Hardy Estep was born in Wilkes County, North Carolina, in 1834. I know very little about his life. He was married to Louisa, but even his service records only provide four cards - none with much more than bare-bones information. I wonder, what did he look like? What kind of personality did he have? Was he serious or funny?  Was he an introvert or extrovert? Did he like to whittle, sing, or play an instrument? What did he think about the war that led to the end of his life? He was only 29 years old.

Hardy and his brother Doctor joined the ranks of Company B, 26th North Carolina Infantry Regiment on September 21, 1862, as conscripts. They did not volunteer, yet they served. Why didn't they head into the mountains of their native western North Carolina and hideout rather than don the gray and shoulder a rifle and march in the Army of Northern Virginia?

Hardy and Doctor's sister, Rhoda, was married to my great-great-great-grandfather William Tedder (my mother's side), who served in the 55th North Carolina and was himself killed in 1864. William's brother, Joel was also in the 26th North Carolina, but in Company B. Joel, however, was a volunteer of 1861. But he was apparently wearied by the war or felt obligations at home because he deserted. He later rejoined the unit, served time for his departure at hard labor, and then returned in time to be captured at Bristow Station, Virginia, in October 1863. Joel served out the rest of the war with stints at Old Capitol prison in Washington D.C. and Fort Delaware, before returning to Brushy Mountain.

On that Brushy Mountain, in Wilkes County, North Carolina, around the graves of other Esteps, Tedders, Duncans, and Robersons is a marker for Hardy. He is not in the ground beneath his stone. He is either in Pennsylvania, or more likely, in an unmarked or unknown grave in Richmond, Virginia's Hollywood Cemetery, where thousands of Confederate Gettysburg dead were moved by the Ladies Memorial Association after the Civil War.

Did Hardy come to accept and relish his role as a Confederate soldier before he was killed? Or, did he regret not heading for those mountain hideouts that some other North Carolinians so readily fled to?

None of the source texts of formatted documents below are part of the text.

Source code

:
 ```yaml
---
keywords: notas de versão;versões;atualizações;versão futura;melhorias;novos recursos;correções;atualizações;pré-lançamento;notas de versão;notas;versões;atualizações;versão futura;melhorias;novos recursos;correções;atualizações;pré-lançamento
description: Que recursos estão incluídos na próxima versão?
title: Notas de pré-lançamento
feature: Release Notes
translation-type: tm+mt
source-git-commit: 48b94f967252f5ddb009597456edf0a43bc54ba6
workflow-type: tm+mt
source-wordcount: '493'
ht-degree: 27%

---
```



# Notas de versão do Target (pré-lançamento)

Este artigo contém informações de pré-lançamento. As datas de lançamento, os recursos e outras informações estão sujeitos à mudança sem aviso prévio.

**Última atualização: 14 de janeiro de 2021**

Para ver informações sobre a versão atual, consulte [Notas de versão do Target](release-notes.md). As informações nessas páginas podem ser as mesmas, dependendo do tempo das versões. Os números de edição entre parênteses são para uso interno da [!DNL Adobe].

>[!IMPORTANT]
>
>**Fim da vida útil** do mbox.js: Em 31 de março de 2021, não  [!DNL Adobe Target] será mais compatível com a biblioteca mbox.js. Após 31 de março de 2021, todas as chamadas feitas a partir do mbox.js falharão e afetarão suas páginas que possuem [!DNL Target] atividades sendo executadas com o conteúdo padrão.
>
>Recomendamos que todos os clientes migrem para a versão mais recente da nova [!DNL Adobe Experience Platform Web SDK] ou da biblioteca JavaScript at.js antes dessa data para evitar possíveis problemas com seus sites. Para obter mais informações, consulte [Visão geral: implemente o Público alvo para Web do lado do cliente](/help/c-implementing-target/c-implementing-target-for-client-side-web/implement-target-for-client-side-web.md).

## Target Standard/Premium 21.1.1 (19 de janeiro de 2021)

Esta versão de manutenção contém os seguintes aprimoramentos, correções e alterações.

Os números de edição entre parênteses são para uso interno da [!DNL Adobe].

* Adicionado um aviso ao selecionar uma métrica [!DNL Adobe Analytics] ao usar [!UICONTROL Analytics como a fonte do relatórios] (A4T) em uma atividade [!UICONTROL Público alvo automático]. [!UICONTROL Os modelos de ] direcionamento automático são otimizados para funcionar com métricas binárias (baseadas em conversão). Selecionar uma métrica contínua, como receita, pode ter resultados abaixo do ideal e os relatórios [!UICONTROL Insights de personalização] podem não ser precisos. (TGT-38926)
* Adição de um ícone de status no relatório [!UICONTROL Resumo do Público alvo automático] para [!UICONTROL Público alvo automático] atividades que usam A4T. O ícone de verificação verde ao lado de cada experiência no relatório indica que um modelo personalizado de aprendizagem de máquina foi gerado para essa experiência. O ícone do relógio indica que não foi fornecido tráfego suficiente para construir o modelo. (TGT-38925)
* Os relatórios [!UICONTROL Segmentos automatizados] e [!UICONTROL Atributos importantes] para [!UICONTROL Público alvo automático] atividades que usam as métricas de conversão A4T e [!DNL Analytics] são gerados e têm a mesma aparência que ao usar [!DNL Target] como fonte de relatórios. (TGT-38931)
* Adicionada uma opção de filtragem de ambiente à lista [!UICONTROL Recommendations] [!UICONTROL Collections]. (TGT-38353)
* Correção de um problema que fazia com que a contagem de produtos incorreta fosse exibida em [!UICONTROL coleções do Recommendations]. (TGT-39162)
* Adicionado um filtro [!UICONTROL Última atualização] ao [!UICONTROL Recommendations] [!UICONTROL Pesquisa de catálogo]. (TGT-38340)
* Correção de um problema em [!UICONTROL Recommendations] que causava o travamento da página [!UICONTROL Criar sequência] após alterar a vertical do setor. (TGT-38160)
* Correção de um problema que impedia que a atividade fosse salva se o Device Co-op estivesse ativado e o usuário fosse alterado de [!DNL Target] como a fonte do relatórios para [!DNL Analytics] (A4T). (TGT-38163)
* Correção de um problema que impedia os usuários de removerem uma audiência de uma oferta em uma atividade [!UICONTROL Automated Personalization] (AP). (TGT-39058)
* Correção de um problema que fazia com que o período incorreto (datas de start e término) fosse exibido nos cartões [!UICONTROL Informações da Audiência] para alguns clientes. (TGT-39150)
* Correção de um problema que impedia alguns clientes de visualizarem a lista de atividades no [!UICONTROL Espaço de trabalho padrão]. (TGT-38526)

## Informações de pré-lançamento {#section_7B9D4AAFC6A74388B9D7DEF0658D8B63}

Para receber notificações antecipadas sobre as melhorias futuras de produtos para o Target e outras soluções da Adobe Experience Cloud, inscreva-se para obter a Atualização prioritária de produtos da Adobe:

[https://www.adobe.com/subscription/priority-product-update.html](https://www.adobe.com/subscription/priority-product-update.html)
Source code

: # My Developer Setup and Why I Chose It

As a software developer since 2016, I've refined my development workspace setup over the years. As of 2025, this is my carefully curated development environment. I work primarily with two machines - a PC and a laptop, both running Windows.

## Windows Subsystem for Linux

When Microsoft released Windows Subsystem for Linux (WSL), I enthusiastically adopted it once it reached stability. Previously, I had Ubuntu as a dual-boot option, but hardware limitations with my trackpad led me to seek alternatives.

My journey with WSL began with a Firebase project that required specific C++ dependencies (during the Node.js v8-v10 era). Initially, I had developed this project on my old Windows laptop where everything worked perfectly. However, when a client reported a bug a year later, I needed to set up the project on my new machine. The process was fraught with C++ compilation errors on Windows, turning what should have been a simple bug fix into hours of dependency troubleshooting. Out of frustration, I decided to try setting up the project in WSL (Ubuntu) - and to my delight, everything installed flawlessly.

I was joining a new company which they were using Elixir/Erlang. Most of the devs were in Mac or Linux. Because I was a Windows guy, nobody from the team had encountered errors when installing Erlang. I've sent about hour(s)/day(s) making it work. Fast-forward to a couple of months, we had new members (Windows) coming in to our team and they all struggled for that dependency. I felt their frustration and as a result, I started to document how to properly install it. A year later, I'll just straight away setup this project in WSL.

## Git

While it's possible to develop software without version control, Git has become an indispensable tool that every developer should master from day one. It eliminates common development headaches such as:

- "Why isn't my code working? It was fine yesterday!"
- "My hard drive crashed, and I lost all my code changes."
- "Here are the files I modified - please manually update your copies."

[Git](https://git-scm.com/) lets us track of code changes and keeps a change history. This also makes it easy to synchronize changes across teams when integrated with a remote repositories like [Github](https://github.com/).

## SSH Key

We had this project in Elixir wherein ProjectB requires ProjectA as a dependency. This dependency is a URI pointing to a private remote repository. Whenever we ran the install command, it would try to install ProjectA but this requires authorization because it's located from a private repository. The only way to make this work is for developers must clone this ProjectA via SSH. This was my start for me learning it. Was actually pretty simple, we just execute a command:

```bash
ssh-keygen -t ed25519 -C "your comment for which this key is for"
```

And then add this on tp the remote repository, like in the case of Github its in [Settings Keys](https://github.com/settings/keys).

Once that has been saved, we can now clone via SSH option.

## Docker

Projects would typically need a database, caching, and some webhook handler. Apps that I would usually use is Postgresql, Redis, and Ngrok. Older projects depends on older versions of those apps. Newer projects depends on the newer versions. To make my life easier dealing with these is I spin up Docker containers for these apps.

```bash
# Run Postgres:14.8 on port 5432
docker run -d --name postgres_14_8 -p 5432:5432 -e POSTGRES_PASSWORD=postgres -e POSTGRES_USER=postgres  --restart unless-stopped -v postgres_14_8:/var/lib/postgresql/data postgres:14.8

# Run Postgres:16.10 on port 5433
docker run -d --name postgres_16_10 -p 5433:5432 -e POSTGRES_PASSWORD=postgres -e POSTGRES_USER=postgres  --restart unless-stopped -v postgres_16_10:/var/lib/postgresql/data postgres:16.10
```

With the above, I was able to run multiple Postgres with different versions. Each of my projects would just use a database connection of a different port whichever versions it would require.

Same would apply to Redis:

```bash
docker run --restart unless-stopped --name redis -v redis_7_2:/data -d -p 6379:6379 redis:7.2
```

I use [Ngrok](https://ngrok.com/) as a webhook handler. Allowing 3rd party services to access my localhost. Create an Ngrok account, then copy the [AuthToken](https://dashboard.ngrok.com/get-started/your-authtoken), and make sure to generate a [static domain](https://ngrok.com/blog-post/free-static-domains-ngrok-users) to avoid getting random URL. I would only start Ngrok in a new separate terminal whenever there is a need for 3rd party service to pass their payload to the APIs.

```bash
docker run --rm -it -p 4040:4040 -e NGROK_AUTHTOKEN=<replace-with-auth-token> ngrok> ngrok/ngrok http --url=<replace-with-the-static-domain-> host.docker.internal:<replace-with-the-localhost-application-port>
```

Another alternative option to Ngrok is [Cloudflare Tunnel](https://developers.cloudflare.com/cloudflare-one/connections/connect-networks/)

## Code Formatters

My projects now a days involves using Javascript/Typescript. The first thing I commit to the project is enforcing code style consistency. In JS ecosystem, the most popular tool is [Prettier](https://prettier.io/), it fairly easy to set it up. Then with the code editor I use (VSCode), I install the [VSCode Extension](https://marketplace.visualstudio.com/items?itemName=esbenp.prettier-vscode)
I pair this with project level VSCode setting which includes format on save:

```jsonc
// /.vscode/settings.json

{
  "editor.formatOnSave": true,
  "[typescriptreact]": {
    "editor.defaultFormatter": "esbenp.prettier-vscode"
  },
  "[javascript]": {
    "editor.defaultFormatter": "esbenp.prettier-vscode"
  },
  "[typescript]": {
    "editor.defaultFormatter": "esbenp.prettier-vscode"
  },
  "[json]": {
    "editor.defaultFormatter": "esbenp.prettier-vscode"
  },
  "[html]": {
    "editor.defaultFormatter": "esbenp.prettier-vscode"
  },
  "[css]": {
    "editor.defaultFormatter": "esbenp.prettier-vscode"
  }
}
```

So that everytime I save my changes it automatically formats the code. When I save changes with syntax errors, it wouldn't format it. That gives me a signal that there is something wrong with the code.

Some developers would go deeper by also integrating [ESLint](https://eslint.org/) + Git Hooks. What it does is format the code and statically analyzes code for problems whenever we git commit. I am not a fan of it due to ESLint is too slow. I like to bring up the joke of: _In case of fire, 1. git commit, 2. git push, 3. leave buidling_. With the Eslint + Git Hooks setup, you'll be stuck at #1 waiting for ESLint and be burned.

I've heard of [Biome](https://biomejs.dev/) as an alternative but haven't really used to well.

Does the fate of Hardy's brother Doctor provide some hints? Maybe, maybe not. Doctor was captured at Falling Waters, Maryland, on July 14, 1863, on Lee's retreat back to Virginia. He was held at Point Lookout prison in Maryland, until he took the oath of allegiance and joined the U.S. army as a "galvanized Yankee," on February 11, 1864. Interestingly, Doctor is buried in the same cemetery where Hardy's marker stands, and has a Confederate stone, too, although ironically, he seems to have served as a United States soldier last.  Doctor died in 1872. He was only 32 years old.


  1. I enjoyed reading your post about Hardy. My gg-grandfather was William Estep, the older brother of Hardy and Doctor. He had moved west close to the Cumberland gap, in Lee County VA and Claiborne County TN and had sons of his own old enough to fight in the war. My g-grandfather Granville was in the 1st Tennessee Volunteer Cavalry of the Union Army. I read a an interesting book called "Covered with Glory: The 26th North Carolina Infantry at the Battle of Gettysburg". There is a very interesting description Colonel Henry King Burgwyn, commander of the 26th, that I think you would enjoy.
    John Estep

  2. Hi John,
    I read "Covered with Glory" several years back and thoroughly enjoyed it. The combat the 26th faced on July 1, 1863, was as bad as the Civil War offered. Archie Davis's book "Boy Colonel of the Confederacy" is another good book on H.K. Burgwyn, Jr. In graduate school I wrote a paper on Burgwyn's relationship with this father. Reading his personal papers at UNC Chapel Hill was an experience I will always remember.

    Thanks for your kind comments and I hope you will keep reading the blog. I plan on doing a post on Doctor Estep real soon.

  3. I, too, wonder how Hardy and Doctor felt about the war. Their brother William had sons, Granville and Burrell who grew up 150 miles west on the TN/VA border and both served in the Union Cavalry. There was, I believe, a lot of pro Union sentiment in eastern Tennessee. How different could conditions have been between there and Brushy Mt. Col. Burgwyn sounds like quite a character and probably had a big impact on how his men saw the war and their place in it, at least after they came under his influence.

  4. Hi John,

    I think Hardy's wife Louisa Ball, is my GG Aunt. Her brother, John H. Ball (1837-1924) was in the 9th NC Calvary, and was also at Gettysburg.

    After Hardy died I think Louisa married a Marlow.